Für dieses Jahr, 2017, habe ich mir ein Projekt ausgedacht: Jede Woche möchte ich eines meiner Fotos ausdrucken, rahmen und an die Wand hängen.

Ob ich das Projekt vollendet bekomme, hängt auch vom knappen Platz an der Wand ab wink

Natürlich geht es bei diesem Projekt darum, Fotos wieder eine Bedeutung zu geben, sich mit ihnen zu befassen, sie zu bewundern und durch sie immer wieder kleine Geschichten in Erinnerung zu rufen. Es geht aber auch darum, neues zu lernen und neue Routinen zu entwickeln – selber drucken auf verschiedenen Papieren mit verschiedenen Druckereinstellungen. Wie wirken verschiedene Papiere?

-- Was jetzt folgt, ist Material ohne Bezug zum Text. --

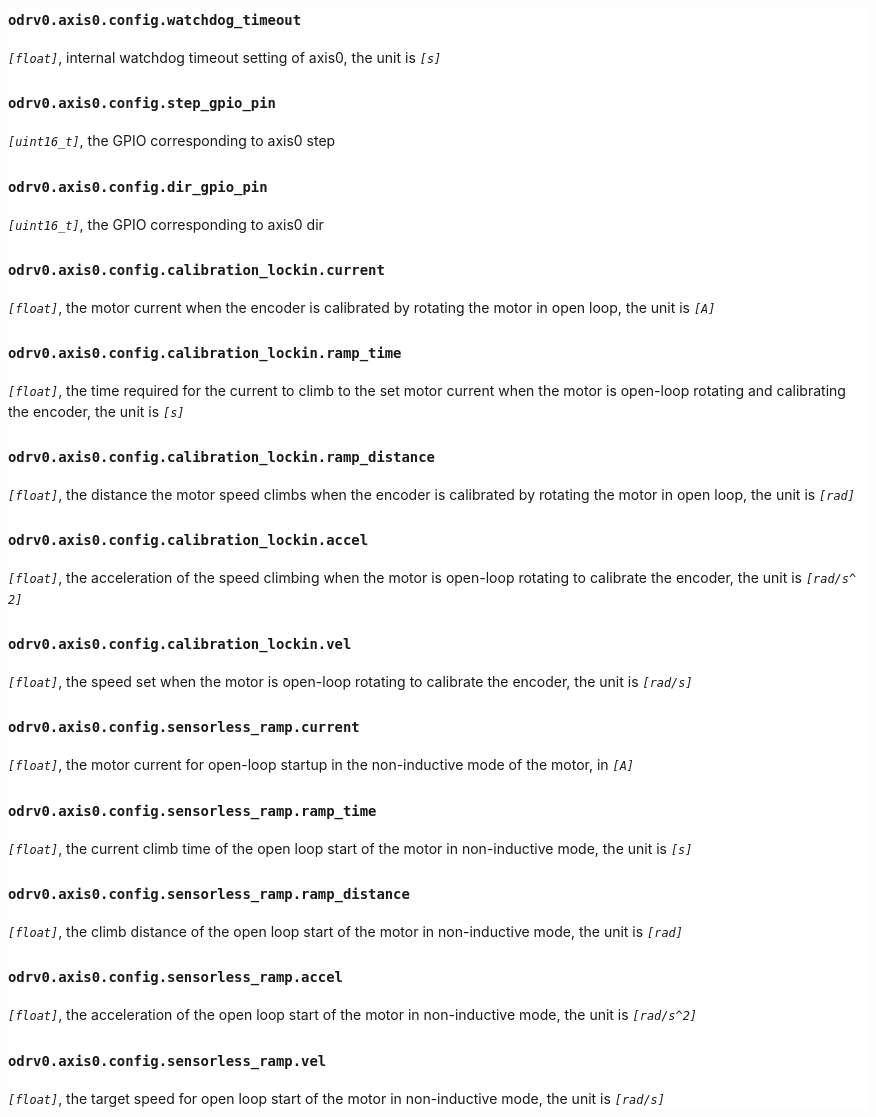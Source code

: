 ### `odrv0.axis0.config.watchdog_timeout`
*`[float]`*, internal watchdog timeout setting of axis0, the unit is *`[s]`*

### `odrv0.axis0.config.step_gpio_pin`
*`[uint16_t]`*, the GPIO corresponding to axis0 step

### `odrv0.axis0.config.dir_gpio_pin`
*`[uint16_t]`*, the GPIO corresponding to axis0 dir

### `odrv0.axis0.config.calibration_lockin.current`
*`[float]`*, the motor current when the encoder is calibrated by rotating the motor in open loop, the unit is *`[A]`*

### `odrv0.axis0.config.calibration_lockin.ramp_time`
*`[float]`*, the time required for the current to climb to the set motor current when the motor is open-loop rotating and calibrating the encoder, the unit is *`[s]`*

### `odrv0.axis0.config.calibration_lockin.ramp_distance`
*`[float]`*, the distance the motor speed climbs when the encoder is calibrated by rotating the motor in open loop, the unit is *`[rad]`*

### `odrv0.axis0.config.calibration_lockin.accel`
*`[float]`*, the acceleration of the speed climbing when the motor is open-loop rotating to calibrate the encoder, the unit is *`[rad/s^2]`*

### `odrv0.axis0.config.calibration_lockin.vel`
*`[float]`*, the speed set when the motor is open-loop rotating to calibrate the encoder, the unit is *`[rad/s]`*

### `odrv0.axis0.config.sensorless_ramp.current`
*`[float]`*, the motor current for open-loop startup in the non-inductive mode of the motor, in *`[A]`*

### `odrv0.axis0.config.sensorless_ramp.ramp_time`
*`[float]`*, the current climb time of the open loop start of the motor in non-inductive mode, the unit is *`[s]`*

### `odrv0.axis0.config.sensorless_ramp.ramp_distance`
*`[float]`*, the climb distance of the open loop start of the motor in non-inductive mode, the unit is *`[rad]`*

### `odrv0.axis0.config.sensorless_ramp.accel`
*`[float]`*, the acceleration of the open loop start of the motor in non-inductive mode, the unit is *`[rad/s^2]`*

### `odrv0.axis0.config.sensorless_ramp.vel`
*`[float]`*, the target speed for open loop start of the motor in non-inductive mode, the unit is *`[rad/s]`*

Wie funktioniert ein Passepartout, welche Rahmen gibt es, worin unterscheiden sie sich und wie wirken sie?

In diesem Beitrag geht es um die Passepartouts, was das ist, wofür man es nutzen kann und warum man beim Kauf sehr genau hinsehen sollte

Passepartout

Ein Passepartout ist im Grunde auch nur ein Rahmen aus Papier oder Karton der wiederum in einen Bilderrahmen gelegt wird. So bekommt ein Foto also zwei Rahmen – Das Passepartout direkt um das Bild herum und den Bilderrahmen um dass Passepartout herum.

Wofür? Dafür kommen mehrere Gründe in Frage.

Das Passepartout ist normalerweise einfarbig, das gibt dem Auge beim Betrachten des Bildes etwas Raum bis zum Bilderrahmen. Man kann sich besser auf das Bild konzentrieren, der Rahmen lenkt nicht mehr so stark ab.

Ein anderer Anwendungszweck ist es, kleine Bilder in größere Rahmen zu bekommen. Das Passepartout füllt dann den freien Raum aus. So kann man jedes Bildformat für einen größeren Rahmen passend machen. Das kann zum Beispiel für Panoramen praktisch sein.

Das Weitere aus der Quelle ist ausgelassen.